Top of RECORDS SUPPLIED

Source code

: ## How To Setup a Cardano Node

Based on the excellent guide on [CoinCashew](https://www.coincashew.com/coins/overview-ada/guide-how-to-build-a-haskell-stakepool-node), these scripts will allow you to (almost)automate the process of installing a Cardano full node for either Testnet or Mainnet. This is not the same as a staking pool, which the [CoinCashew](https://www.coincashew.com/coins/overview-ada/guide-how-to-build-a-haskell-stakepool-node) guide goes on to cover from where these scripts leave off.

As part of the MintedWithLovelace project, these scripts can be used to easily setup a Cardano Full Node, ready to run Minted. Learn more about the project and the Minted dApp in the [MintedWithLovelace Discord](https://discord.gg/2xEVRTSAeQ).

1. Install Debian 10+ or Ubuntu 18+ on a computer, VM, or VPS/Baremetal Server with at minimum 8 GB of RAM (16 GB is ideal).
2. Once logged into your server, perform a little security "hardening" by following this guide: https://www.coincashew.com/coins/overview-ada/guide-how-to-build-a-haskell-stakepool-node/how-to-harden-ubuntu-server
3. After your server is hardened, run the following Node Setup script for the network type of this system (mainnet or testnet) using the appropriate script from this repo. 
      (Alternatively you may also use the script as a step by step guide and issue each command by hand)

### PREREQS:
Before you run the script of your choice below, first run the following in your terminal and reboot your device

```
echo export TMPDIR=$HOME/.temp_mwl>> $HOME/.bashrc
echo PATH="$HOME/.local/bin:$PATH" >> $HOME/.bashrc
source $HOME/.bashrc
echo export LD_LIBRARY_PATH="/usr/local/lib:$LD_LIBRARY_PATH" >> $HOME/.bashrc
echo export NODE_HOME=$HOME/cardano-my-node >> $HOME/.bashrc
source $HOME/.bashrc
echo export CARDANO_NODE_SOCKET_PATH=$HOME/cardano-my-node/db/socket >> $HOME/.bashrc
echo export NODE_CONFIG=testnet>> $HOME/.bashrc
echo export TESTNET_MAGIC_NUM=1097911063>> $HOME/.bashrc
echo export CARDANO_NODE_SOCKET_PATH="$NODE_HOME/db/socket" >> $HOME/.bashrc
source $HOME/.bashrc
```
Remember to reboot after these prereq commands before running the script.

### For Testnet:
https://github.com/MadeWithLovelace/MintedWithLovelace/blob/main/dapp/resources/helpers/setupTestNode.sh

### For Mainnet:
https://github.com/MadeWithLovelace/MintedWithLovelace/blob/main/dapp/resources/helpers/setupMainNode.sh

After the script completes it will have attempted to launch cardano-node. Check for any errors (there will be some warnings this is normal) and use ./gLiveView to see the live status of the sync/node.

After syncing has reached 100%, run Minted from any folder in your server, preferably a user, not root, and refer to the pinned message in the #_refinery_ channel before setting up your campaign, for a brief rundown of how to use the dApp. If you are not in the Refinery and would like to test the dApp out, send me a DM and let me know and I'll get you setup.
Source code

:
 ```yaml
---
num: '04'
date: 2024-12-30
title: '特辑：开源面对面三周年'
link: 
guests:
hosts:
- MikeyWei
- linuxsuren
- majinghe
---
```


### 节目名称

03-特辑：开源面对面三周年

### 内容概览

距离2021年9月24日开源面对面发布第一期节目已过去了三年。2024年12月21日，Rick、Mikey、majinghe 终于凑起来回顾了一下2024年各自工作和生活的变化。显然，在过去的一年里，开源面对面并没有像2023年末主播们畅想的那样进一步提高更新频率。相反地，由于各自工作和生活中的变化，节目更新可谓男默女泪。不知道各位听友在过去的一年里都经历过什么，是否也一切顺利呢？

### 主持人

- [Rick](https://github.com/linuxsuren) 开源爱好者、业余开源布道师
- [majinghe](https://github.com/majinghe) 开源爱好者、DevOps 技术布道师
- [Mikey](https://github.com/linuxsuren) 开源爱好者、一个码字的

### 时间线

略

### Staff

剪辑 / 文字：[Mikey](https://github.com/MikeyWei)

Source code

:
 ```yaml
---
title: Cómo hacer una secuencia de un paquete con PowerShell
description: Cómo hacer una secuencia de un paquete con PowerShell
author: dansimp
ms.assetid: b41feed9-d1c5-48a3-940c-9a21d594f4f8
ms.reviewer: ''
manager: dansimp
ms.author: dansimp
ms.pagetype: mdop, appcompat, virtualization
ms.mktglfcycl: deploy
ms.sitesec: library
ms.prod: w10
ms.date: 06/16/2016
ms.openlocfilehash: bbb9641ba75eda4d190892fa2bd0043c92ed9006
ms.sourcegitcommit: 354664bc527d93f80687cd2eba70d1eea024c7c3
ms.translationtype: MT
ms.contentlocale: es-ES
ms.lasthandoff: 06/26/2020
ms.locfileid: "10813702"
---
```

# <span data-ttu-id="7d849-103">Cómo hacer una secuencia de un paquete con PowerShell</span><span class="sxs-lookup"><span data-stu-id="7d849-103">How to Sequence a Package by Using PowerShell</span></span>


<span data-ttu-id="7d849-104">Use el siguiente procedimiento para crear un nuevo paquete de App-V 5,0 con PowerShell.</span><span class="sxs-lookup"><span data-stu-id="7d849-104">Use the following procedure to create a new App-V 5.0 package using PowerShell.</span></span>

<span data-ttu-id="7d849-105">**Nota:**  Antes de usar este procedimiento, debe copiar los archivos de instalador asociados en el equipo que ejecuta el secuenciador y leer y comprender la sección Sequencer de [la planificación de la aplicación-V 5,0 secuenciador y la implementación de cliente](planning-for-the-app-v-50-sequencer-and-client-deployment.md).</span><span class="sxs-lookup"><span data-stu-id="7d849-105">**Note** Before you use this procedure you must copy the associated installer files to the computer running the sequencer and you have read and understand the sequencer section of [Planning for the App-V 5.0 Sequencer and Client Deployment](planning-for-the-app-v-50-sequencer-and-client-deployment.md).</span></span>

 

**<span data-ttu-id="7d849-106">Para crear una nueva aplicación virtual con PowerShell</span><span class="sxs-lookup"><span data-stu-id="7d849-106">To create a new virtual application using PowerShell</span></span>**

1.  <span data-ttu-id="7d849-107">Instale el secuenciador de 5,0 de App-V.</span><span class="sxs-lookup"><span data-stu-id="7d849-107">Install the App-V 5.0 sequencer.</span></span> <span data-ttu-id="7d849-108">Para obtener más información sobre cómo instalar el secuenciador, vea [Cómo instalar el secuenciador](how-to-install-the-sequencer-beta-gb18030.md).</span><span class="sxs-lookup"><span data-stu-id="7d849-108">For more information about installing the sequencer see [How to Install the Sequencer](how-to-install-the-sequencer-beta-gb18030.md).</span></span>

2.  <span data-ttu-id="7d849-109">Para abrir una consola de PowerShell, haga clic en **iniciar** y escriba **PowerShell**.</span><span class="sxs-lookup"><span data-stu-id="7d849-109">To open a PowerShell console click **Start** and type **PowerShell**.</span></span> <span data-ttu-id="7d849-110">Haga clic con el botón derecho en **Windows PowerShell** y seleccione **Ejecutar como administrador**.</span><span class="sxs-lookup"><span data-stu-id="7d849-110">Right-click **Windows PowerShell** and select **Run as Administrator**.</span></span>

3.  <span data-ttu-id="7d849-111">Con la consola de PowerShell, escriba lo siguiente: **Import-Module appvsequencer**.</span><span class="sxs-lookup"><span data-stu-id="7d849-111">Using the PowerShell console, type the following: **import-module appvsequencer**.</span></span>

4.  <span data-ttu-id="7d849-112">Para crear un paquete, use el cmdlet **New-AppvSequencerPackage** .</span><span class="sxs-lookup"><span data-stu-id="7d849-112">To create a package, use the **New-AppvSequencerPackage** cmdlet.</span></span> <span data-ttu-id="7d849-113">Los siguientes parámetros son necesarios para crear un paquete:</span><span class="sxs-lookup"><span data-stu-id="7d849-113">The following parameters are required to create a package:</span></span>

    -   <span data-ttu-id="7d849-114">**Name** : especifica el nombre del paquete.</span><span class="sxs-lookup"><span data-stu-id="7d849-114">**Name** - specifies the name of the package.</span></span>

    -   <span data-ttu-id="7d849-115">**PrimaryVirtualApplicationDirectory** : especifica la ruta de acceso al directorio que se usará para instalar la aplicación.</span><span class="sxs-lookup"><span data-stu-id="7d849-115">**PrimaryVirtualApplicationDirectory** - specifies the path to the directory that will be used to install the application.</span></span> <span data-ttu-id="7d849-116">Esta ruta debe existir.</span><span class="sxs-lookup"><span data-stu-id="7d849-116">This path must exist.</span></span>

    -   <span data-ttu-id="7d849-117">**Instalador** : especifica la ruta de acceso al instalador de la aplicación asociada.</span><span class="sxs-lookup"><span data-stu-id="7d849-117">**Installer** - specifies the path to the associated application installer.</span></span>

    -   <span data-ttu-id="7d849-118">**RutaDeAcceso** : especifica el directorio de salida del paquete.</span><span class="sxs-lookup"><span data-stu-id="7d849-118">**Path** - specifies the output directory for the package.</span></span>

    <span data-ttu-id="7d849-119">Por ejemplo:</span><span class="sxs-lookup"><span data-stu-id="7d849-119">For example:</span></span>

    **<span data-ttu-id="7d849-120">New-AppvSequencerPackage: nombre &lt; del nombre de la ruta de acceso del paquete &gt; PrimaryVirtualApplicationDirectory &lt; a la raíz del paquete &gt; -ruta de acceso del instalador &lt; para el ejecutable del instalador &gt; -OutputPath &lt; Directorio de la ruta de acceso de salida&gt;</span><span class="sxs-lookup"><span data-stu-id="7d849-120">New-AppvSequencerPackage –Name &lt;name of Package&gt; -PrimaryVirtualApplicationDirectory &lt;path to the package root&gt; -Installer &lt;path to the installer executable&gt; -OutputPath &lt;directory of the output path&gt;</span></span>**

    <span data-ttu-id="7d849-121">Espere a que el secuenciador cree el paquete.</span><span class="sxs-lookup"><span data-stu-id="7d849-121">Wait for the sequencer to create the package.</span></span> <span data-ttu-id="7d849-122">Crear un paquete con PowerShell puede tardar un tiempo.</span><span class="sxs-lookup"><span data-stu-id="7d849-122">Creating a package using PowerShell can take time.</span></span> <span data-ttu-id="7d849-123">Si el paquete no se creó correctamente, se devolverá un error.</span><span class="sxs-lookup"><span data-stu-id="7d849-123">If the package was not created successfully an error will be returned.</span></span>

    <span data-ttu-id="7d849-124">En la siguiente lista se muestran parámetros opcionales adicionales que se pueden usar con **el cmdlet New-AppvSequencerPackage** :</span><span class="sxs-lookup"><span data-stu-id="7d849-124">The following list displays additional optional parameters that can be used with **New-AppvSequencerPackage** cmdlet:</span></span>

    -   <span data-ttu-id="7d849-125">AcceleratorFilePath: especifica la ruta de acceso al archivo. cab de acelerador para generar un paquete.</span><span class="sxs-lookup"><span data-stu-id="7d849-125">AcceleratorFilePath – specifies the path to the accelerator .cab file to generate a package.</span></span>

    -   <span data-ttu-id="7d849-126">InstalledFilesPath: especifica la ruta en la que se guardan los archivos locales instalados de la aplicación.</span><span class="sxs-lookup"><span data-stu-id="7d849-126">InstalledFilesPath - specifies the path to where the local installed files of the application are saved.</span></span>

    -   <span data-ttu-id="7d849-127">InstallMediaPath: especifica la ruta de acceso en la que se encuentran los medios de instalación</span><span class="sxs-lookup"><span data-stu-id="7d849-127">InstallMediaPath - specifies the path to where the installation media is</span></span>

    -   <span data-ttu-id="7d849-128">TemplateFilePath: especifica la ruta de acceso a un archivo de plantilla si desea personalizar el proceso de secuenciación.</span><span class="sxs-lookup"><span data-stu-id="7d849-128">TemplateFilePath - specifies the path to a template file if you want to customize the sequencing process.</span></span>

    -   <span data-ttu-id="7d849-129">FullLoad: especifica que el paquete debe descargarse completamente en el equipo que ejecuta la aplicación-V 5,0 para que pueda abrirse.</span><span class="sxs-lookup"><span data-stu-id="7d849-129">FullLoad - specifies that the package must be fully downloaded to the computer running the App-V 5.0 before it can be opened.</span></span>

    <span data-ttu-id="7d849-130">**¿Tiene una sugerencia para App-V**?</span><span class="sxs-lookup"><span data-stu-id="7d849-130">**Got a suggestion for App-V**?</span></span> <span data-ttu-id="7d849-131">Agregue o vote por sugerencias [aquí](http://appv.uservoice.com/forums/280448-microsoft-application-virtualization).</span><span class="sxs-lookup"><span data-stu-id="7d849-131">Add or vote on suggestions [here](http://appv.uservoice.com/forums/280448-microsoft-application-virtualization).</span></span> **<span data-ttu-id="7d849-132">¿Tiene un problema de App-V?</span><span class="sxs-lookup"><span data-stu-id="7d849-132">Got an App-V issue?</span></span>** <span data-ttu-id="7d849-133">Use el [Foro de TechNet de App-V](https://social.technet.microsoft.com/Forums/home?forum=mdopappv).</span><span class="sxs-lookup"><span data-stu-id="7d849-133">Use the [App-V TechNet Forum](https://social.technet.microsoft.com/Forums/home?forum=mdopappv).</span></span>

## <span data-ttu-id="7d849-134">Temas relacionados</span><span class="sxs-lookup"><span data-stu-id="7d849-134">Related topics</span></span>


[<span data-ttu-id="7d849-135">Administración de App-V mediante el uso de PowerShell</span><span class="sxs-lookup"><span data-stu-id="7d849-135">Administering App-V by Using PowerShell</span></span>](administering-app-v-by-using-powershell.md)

Bottom of RECORDS SUPPLIED

Starting at the line above that contains "generate a package.</span></span>", repeat each line exactly up to and including the line that contains "the sequencing process.</span></span>", and stop there.

    -   <span data-ttu-id="7d849-125">AcceleratorFilePath: especifica la ruta de acceso al archivo. cab de acelerador para generar un paquete.</span><span class="sxs-lookup"><span data-stu-id="7d849-125">AcceleratorFilePath – specifies the path to the accelerator .cab file to generate a package.</span></span>

    -   <span data-ttu-id="7d849-126">InstalledFilesPath: especifica la ruta en la que se guardan los archivos locales instalados de la aplicación.</span><span class="sxs-lookup"><span data-stu-id="7d849-126">InstalledFilesPath - specifies the path to where the local installed files of the application are saved.</span></span>

    -   <span data-ttu-id="7d849-127">InstallMediaPath: especifica la ruta de acceso en la que se encuentran los medios de instalación</span><span class="sxs-lookup"><span data-stu-id="7d849-127">InstallMediaPath - specifies the path to where the installation media is</span></span>

    -   <span data-ttu-id="7d849-128">TemplateFilePath: especifica la ruta de acceso a un archivo de plantilla si desea personalizar el proceso de secuenciación.</span><span class="sxs-lookup"><span data-stu-id="7d849-128">TemplateFilePath - specifies the path to a template file if you want to customize the sequencing process.</span></span>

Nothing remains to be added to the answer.